A step-by-step tutorial for implementing Transformer architectures from scratch in PyTorch.
🚧 This code is under rapid development. 方法及模型正在快速补充中。 🚧
- 阅读代码,理解模型结构的理论实现
- 根据代码中的提示,尝试实现模型结构
- 对比
solutions目录下的代码,检查代码是否正确
- Read the code for each architecture, understand its theoretical basis.
- Try to implement the code with the hint in the code.
- Compare your implementation with the provided solution.
This repository provides detailed, well-documented implementations of Transformer architectures.
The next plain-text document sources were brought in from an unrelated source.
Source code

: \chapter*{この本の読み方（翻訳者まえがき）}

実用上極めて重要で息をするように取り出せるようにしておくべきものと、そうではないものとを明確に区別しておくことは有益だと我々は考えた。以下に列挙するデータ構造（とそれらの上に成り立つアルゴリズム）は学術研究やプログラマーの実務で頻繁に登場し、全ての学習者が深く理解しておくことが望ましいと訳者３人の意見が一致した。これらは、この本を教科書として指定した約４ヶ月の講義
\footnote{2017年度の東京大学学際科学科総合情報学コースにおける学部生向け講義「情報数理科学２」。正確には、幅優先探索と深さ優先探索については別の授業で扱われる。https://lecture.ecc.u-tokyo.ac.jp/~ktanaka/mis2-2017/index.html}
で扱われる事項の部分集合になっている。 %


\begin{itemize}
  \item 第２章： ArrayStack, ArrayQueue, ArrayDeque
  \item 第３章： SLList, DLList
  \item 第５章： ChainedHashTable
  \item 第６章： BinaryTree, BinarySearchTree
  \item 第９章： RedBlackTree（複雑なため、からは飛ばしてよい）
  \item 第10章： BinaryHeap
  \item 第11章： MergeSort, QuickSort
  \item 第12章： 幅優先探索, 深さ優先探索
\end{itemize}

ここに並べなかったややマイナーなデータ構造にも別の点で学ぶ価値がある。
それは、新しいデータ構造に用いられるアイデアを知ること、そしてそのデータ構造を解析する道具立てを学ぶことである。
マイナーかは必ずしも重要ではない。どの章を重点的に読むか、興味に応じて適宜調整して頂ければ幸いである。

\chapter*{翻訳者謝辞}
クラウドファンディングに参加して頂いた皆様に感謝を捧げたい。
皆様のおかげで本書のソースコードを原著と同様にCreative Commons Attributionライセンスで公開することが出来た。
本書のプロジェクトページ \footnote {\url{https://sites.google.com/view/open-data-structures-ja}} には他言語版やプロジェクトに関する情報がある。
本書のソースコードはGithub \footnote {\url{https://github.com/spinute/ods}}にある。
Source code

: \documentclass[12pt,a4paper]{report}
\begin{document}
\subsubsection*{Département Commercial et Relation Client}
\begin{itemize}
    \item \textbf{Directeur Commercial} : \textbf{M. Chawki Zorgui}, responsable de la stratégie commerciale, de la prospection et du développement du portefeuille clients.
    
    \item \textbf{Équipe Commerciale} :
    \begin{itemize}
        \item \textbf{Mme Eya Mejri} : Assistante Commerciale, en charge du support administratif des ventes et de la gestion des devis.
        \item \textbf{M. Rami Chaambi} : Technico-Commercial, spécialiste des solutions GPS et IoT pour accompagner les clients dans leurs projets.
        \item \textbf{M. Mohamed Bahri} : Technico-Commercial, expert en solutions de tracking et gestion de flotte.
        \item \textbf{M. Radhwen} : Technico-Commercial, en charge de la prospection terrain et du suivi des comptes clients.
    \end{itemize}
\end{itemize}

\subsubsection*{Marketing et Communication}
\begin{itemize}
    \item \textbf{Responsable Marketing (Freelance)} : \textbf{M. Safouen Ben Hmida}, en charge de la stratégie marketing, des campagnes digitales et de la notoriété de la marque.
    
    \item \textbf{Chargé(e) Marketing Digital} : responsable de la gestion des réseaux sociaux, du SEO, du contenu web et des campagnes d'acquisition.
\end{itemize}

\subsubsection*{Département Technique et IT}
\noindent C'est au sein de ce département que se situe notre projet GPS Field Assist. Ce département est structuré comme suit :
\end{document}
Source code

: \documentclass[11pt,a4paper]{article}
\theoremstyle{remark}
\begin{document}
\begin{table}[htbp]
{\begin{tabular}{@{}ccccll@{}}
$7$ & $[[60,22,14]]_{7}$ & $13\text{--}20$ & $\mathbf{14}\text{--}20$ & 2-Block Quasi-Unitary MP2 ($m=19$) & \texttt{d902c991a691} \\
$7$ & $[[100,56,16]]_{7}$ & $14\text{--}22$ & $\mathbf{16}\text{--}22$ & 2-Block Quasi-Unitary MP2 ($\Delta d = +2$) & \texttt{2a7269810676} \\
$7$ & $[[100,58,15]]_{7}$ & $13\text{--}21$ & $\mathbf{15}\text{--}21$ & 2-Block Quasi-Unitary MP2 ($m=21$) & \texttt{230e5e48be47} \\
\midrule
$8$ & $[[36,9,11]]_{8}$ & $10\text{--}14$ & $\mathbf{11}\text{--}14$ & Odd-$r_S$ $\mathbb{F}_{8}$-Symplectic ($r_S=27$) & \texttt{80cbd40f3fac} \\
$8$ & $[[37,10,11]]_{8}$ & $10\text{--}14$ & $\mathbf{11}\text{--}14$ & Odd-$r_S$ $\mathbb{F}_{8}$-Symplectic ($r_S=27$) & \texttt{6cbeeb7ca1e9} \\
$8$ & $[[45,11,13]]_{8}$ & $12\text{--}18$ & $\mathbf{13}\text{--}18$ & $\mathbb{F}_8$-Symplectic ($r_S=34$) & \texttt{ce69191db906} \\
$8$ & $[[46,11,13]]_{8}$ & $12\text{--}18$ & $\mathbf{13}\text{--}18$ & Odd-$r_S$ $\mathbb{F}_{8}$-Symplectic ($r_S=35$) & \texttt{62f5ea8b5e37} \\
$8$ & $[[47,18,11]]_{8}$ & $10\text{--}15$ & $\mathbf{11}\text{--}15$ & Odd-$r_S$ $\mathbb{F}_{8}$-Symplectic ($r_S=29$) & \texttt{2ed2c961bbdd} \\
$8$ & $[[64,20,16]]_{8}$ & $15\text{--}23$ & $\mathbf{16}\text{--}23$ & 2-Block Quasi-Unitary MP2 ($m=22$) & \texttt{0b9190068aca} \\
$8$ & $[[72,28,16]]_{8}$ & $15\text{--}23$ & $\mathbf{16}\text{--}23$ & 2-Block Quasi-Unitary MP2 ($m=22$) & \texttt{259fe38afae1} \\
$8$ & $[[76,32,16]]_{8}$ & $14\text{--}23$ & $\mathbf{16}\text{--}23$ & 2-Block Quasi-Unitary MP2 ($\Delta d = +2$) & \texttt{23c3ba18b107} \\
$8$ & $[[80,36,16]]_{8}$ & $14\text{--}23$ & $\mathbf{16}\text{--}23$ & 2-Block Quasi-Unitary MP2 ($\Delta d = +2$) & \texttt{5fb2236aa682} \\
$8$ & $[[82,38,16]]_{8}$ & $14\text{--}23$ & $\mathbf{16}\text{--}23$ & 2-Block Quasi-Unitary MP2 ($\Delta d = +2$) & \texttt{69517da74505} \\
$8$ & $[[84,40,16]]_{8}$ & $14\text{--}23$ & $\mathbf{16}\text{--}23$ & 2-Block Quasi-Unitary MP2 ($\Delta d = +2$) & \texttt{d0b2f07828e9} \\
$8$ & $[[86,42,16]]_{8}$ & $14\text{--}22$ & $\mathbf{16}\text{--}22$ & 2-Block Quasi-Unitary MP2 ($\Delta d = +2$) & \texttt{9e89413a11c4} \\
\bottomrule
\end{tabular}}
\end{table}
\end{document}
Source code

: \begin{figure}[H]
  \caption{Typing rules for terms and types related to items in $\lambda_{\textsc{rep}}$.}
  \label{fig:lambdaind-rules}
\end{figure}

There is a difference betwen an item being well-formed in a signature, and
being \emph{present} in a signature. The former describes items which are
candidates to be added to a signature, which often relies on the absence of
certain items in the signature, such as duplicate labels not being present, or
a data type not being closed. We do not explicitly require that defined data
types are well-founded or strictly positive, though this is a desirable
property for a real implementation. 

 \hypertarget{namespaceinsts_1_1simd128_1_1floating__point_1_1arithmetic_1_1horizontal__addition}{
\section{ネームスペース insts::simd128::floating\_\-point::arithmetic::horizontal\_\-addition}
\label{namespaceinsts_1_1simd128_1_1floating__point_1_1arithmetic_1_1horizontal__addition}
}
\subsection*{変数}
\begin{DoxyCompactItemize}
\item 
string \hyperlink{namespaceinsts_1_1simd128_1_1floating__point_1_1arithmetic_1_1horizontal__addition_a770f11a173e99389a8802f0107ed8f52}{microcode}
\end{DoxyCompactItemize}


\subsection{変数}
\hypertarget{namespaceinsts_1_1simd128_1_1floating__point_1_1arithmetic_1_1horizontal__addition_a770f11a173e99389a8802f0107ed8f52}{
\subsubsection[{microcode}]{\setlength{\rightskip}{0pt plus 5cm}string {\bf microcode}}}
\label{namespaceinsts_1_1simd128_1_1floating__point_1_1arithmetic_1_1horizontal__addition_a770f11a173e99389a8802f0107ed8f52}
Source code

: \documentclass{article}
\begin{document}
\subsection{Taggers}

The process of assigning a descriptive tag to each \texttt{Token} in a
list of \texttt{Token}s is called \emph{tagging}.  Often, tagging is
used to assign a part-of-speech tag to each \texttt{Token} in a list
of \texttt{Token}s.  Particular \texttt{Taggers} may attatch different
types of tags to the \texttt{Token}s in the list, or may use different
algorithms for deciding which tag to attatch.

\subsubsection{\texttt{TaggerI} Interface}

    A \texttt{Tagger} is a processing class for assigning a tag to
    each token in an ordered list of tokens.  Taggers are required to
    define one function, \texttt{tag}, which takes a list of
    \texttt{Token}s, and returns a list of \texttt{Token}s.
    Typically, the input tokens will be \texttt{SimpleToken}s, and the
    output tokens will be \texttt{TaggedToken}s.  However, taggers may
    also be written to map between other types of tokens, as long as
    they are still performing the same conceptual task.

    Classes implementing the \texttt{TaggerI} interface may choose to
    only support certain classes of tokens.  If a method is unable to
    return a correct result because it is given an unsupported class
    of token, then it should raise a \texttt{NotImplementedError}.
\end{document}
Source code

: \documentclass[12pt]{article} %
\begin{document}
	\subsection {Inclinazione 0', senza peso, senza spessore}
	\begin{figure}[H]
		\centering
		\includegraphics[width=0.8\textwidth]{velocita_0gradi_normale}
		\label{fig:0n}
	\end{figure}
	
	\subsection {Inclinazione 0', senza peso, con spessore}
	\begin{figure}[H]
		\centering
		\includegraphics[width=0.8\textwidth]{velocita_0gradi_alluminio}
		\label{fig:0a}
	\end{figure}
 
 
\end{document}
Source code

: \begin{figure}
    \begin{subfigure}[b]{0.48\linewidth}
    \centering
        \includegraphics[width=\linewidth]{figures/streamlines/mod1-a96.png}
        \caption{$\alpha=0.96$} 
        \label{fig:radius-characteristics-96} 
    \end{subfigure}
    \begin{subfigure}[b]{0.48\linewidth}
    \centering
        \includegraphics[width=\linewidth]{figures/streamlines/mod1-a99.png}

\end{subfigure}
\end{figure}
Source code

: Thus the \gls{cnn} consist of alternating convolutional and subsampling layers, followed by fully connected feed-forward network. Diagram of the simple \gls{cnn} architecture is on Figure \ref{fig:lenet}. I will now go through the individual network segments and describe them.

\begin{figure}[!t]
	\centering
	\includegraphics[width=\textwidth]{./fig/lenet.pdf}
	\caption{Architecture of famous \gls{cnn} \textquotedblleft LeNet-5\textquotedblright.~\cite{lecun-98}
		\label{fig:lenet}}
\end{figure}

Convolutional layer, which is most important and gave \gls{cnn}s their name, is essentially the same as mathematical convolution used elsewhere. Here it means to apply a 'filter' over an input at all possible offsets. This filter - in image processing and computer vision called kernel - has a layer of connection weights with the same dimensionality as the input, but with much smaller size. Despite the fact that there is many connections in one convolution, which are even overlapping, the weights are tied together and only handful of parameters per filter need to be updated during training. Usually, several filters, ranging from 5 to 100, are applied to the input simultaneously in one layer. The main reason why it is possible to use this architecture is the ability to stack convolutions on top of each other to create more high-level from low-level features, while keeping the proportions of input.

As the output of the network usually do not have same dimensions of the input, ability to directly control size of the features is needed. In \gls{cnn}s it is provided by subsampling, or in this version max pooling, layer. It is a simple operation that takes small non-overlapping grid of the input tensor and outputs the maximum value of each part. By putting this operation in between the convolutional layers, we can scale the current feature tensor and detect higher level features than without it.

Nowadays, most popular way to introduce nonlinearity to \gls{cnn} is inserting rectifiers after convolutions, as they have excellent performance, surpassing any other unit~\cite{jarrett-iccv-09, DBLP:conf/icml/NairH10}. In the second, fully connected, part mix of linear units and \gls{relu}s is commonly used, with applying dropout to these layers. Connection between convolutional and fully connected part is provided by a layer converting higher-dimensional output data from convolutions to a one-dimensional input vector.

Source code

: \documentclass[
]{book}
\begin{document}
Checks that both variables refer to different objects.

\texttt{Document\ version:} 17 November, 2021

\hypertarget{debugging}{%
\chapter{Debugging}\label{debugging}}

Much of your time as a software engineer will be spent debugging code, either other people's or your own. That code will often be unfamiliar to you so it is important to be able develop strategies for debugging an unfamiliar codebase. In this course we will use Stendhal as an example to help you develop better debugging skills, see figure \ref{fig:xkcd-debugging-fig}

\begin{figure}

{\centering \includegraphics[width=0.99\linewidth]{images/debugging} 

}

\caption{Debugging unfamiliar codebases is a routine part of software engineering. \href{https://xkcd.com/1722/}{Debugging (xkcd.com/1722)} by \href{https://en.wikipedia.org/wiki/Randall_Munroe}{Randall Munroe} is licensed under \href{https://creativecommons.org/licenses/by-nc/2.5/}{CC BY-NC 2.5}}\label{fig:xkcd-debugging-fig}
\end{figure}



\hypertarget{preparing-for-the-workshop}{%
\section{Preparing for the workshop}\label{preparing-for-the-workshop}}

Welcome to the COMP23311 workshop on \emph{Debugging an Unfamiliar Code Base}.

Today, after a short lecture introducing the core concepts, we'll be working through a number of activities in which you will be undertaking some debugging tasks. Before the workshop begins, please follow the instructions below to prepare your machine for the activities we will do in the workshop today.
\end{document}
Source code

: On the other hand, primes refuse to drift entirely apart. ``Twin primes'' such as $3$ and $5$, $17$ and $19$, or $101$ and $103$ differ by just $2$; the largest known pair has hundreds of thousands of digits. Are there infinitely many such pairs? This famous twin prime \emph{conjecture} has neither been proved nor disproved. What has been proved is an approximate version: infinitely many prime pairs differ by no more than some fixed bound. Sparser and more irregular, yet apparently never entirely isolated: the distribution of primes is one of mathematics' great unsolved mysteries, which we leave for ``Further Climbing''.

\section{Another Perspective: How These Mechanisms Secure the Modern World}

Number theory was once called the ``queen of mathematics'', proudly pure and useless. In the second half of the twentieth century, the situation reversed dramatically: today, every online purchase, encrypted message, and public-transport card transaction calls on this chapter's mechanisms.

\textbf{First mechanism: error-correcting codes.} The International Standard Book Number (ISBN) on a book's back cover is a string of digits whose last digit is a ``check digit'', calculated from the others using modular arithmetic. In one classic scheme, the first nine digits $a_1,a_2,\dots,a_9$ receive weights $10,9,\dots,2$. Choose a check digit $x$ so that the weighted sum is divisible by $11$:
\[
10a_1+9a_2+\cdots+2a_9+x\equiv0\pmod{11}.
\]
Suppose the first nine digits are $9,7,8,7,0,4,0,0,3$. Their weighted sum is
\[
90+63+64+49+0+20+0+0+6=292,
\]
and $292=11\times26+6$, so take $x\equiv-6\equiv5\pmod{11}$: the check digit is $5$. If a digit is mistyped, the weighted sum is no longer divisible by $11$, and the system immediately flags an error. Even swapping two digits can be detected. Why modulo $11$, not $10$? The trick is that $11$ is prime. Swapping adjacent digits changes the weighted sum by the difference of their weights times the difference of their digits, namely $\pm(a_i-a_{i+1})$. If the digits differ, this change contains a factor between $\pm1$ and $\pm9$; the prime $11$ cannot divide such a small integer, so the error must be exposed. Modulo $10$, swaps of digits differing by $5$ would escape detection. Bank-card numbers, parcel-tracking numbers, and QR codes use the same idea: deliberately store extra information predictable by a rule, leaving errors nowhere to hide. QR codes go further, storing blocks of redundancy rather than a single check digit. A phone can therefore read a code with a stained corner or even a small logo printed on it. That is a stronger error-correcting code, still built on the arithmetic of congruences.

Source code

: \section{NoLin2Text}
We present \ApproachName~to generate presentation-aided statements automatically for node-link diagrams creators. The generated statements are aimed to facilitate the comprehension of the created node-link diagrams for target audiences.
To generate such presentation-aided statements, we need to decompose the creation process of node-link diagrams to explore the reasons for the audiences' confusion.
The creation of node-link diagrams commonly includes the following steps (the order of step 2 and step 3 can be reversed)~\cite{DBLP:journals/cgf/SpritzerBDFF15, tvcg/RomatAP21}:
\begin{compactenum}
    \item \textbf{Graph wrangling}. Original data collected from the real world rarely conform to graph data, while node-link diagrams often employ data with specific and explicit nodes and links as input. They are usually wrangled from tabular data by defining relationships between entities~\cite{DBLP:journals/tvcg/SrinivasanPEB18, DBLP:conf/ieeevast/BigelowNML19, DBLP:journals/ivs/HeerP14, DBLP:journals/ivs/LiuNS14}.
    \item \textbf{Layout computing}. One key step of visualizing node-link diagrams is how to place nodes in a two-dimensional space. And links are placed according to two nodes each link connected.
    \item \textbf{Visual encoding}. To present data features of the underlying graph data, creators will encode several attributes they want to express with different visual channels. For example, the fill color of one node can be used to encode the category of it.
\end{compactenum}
Each implementation includes:
- 📝 Step-by-step explanations
- 💡 Detailed comments for every key component
- 🔍 Mathematical derivations where necessary
- ⚡ Working examples and demonstrations
transformer_from_scratch/
├── vanilla_transformer/ # 经典 Transformer 结构
│ ├── attention.py # 注意力机制实现
│ ├── encoder.py # 编码器实现
│ ├── decoder.py # 解码器实现
│ └── transformer.py # 完整模型
│
├── attention_variants/ # 注意力机制变体
│ └── linear_attention # 线性注意力
│
├── efficient_transformer/ # 轻量级/高效架构
│ └── performer # Performer
│
├── vision_transformer/ # 视觉 Transformer
│ ├── vit # Vision Transformer
│ └── swin # Swin Transformer
│
└── SOLUTIONS # 答案
| Architecture | Paper | Original Repo |
|---|---|---|
| Vanilla Transformer | Attention Is All You Need | tensorflow/tensor2tensor |
| Vision Transformer | An Image is Worth 16x16 Words | google-research/vision_transformer |
| Swin Transformer | Hierarchical Vision Transformer | microsoft/Swin-Transformer |
| Linear Attention | Transformers are RNNs | idiap/fast-transformers |
| Performer | Rethinking Attention with Performers | google-research/performer |
| EfficientViT | EfficientViT | microsoft/EfficientViT |
Contributions are welcome! Please feel free to:
- Add new implementations
- Improve existing explanations
- Suggest new architectures
This project is licensed under the MIT License - see the LICENSE file for details.